## Task description
Locate every line in the records below that holds the word "required" and return each one.

## Provided records
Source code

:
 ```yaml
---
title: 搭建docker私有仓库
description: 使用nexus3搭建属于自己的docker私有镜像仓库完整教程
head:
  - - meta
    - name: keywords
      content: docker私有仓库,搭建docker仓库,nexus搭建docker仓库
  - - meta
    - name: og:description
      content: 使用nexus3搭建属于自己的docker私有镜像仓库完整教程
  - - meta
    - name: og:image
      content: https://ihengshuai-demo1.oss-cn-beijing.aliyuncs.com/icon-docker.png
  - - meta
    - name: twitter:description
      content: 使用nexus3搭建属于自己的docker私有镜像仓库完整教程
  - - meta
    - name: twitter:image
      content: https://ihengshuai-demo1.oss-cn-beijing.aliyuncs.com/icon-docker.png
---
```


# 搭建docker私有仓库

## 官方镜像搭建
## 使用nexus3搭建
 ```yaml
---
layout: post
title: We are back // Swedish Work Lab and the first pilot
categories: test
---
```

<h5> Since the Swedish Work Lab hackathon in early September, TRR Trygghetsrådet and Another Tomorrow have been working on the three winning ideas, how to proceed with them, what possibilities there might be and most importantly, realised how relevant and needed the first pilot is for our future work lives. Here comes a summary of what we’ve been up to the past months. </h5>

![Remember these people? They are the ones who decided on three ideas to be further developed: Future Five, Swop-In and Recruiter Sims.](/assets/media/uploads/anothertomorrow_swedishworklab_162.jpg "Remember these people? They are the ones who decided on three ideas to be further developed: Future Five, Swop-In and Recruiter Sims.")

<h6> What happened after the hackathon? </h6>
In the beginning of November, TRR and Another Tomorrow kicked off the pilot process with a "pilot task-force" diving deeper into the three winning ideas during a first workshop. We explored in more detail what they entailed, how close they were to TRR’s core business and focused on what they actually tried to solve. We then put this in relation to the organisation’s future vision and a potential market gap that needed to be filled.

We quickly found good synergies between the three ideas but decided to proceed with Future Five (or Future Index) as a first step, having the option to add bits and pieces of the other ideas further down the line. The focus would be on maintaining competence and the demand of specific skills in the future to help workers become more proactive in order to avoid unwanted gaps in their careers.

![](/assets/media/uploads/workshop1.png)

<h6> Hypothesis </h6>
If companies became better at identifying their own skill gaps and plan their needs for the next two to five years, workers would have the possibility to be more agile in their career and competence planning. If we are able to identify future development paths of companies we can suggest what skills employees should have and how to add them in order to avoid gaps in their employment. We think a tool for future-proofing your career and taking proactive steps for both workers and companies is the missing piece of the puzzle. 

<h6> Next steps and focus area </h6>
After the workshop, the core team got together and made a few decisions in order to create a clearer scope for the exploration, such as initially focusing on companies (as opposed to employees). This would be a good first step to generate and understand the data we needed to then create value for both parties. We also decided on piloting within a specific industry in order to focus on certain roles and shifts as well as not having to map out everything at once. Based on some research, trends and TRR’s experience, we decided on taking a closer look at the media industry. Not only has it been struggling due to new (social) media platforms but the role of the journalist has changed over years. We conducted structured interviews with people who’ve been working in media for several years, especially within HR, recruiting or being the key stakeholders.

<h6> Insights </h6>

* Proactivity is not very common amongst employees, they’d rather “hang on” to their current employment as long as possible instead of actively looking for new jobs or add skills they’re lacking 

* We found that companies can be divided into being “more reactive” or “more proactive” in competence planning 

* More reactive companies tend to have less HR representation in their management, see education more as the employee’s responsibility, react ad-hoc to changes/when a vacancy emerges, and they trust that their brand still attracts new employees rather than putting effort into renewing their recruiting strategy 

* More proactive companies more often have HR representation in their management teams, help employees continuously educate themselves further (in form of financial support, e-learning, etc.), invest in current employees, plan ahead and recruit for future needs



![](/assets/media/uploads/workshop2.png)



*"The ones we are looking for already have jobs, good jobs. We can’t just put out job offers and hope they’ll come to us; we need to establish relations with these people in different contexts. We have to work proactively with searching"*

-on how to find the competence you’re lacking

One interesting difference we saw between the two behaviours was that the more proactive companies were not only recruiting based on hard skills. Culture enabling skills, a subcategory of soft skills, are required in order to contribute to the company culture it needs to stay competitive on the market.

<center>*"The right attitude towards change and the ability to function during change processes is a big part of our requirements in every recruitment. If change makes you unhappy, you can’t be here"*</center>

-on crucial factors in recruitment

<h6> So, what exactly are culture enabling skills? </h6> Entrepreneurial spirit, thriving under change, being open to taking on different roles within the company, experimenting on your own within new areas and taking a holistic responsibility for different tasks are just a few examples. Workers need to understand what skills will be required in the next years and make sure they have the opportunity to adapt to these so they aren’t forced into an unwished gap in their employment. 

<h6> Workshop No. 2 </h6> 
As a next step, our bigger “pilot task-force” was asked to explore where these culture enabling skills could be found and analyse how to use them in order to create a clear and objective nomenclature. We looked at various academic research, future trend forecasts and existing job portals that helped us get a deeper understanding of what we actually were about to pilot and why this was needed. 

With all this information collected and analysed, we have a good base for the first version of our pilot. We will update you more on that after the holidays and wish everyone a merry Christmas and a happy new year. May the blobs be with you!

## Answer
One interesting difference we saw between the two behaviours was that the more proactive companies were not only recruiting based on hard skills. Culture enabling skills, a subcategory of soft skills, are required in order to contribute to the company culture it needs to stay competitive on the market.
<h6> So, what exactly are culture enabling skills? </h6> Entrepreneurial spirit, thriving under change, being open to taking on different roles within the company, experimenting on your own within new areas and taking a holistic responsibility for different tasks are just a few examples. Workers need to understand what skills will be required in the next years and make sure they have the opportunity to adapt to these so they aren’t forced into an unwished gap in their employment. 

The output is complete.